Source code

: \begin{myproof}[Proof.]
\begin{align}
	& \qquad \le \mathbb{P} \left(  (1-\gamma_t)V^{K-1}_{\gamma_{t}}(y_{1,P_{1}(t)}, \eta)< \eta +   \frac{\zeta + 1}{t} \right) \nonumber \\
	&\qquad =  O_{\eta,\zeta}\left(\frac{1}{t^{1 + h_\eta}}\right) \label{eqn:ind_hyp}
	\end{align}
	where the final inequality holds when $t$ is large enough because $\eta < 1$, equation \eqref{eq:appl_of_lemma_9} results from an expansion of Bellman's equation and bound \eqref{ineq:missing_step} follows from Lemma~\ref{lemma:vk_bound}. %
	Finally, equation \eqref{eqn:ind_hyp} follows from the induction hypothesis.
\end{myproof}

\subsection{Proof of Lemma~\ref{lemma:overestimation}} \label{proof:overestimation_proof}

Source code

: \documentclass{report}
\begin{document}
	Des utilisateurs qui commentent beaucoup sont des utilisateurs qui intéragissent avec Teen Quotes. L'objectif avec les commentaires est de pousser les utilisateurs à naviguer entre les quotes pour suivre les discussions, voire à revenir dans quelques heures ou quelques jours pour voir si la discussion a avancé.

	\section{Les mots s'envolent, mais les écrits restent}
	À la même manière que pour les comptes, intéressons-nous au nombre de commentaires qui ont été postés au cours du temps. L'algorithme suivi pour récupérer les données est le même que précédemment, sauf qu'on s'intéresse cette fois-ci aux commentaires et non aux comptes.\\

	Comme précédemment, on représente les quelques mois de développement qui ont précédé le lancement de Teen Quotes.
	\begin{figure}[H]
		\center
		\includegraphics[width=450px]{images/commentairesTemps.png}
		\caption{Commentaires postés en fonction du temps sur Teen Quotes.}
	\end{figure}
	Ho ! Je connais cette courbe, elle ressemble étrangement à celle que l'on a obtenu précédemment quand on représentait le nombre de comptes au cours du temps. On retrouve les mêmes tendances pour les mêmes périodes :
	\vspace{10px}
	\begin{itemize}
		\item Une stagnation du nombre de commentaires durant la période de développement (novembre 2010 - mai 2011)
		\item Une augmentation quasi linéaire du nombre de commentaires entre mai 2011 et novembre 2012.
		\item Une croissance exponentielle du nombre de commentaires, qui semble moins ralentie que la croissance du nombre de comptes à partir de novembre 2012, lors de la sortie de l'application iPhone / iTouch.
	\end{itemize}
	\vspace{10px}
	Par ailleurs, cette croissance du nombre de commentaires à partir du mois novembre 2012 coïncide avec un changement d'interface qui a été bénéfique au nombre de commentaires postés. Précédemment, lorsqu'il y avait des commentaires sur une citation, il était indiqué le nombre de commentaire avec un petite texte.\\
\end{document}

---

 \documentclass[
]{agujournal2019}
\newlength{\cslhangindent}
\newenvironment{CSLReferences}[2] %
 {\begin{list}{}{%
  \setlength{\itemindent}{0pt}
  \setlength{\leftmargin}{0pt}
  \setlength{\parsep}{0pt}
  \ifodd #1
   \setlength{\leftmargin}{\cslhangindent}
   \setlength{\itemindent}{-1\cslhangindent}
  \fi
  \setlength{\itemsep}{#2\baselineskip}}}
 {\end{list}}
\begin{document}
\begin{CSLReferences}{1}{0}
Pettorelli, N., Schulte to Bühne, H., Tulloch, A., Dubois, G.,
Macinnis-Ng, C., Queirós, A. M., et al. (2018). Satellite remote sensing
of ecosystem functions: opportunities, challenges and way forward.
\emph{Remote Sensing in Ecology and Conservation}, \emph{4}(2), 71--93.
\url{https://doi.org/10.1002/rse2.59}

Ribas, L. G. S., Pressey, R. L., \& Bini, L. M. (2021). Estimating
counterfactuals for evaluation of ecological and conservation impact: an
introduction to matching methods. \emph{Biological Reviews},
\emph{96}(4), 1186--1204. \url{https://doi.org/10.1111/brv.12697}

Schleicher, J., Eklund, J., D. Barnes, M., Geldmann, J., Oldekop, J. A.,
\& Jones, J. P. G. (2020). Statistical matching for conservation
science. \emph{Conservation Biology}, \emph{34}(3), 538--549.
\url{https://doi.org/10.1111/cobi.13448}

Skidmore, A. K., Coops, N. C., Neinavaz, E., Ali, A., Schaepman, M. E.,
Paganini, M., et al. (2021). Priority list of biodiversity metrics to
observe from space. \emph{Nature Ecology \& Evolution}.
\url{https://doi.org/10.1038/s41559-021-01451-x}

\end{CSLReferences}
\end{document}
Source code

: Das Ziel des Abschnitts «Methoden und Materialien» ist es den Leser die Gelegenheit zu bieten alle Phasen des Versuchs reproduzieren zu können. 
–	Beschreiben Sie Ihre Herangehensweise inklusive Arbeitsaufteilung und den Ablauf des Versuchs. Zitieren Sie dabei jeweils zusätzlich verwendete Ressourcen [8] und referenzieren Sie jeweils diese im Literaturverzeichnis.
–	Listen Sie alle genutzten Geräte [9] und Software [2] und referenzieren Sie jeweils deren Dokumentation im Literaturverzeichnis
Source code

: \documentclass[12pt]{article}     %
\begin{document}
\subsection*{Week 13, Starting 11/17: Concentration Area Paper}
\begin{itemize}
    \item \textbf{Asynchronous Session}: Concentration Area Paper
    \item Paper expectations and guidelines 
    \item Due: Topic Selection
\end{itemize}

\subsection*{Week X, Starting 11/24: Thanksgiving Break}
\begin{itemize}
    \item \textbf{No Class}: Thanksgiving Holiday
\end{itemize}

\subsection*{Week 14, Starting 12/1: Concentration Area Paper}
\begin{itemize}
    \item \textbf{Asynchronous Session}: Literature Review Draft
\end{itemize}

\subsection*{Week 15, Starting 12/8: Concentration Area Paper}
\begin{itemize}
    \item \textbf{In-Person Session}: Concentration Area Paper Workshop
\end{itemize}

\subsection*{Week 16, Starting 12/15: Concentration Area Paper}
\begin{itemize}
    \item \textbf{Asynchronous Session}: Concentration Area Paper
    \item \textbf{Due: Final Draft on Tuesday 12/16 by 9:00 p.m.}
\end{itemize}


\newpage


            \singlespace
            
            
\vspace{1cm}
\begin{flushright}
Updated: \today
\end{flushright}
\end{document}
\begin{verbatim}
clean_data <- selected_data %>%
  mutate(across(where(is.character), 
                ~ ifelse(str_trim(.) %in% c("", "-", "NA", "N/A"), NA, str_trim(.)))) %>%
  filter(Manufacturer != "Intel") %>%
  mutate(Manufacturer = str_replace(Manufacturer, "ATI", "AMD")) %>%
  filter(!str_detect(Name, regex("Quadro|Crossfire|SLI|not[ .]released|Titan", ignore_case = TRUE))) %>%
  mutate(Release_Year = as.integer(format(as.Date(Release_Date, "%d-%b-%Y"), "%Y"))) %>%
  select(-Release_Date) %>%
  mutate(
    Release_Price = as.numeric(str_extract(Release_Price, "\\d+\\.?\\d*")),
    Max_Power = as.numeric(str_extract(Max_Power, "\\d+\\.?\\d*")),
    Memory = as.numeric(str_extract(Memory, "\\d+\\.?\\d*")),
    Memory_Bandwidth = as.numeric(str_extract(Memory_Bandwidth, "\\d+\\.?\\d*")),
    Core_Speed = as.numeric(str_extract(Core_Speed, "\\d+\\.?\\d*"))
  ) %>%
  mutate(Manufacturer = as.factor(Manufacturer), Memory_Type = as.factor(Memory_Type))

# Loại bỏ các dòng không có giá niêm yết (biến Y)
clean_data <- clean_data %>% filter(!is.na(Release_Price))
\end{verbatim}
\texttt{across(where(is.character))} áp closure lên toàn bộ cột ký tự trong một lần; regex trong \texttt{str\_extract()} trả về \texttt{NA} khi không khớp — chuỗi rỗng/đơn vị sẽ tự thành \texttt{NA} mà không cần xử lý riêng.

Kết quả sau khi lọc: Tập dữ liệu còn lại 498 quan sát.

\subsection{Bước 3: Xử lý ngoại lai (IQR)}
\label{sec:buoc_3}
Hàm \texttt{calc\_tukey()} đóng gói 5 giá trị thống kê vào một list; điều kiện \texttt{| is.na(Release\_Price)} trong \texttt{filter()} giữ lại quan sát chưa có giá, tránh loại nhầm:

==

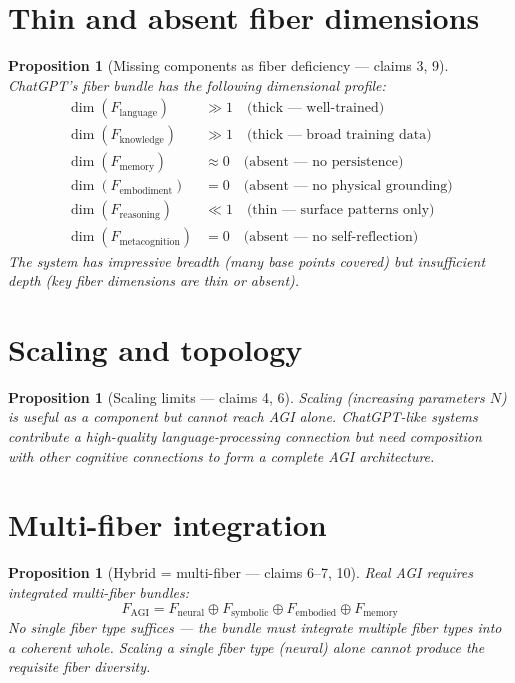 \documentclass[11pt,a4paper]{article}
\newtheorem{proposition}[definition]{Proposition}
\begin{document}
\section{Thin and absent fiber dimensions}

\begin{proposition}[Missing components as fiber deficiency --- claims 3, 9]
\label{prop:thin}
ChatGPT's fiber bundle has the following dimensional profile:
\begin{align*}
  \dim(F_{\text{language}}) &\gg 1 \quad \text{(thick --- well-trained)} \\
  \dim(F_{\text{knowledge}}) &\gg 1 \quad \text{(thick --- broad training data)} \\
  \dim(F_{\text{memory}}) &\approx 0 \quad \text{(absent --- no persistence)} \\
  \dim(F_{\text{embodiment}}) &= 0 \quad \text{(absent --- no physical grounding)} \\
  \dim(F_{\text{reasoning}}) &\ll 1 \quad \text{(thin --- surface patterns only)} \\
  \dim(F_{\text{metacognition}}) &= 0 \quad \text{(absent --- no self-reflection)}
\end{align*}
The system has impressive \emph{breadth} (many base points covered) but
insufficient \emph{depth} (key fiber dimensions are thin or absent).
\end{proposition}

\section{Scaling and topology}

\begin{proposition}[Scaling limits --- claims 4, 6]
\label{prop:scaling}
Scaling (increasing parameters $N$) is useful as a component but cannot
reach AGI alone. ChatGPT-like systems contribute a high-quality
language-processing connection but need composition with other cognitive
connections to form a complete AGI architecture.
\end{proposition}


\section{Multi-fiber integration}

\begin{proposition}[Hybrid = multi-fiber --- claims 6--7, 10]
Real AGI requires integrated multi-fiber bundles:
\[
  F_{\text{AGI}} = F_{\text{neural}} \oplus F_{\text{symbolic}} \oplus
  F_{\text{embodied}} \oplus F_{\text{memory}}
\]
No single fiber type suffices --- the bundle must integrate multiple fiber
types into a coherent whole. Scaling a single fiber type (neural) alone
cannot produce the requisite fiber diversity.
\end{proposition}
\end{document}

**Activity:** Find "of ecosystem functions: opportunities, challenges" in the entries above and copy that whole line exactly, then each line after it through the line that contains "Schleicher, J., Eklund, J., D.".

**Exercise solution:**
of ecosystem functions: opportunities, challenges and way forward.
\emph{Remote Sensing in Ecology and Conservation}, \emph{4}(2), 71--93.
\url{https://doi.org/10.1002/rse2.59}

Ribas, L. G. S., Pressey, R. L., \& Bini, L. M. (2021). Estimating
counterfactuals for evaluation of ecological and conservation impact: an
introduction to matching methods. \emph{Biological Reviews},
\emph{96}(4), 1186--1204. \url{https://doi.org/10.1111/brv.12697}

Schleicher, J., Eklund, J., D. Barnes, M., Geldmann, J., Oldekop, J. A.,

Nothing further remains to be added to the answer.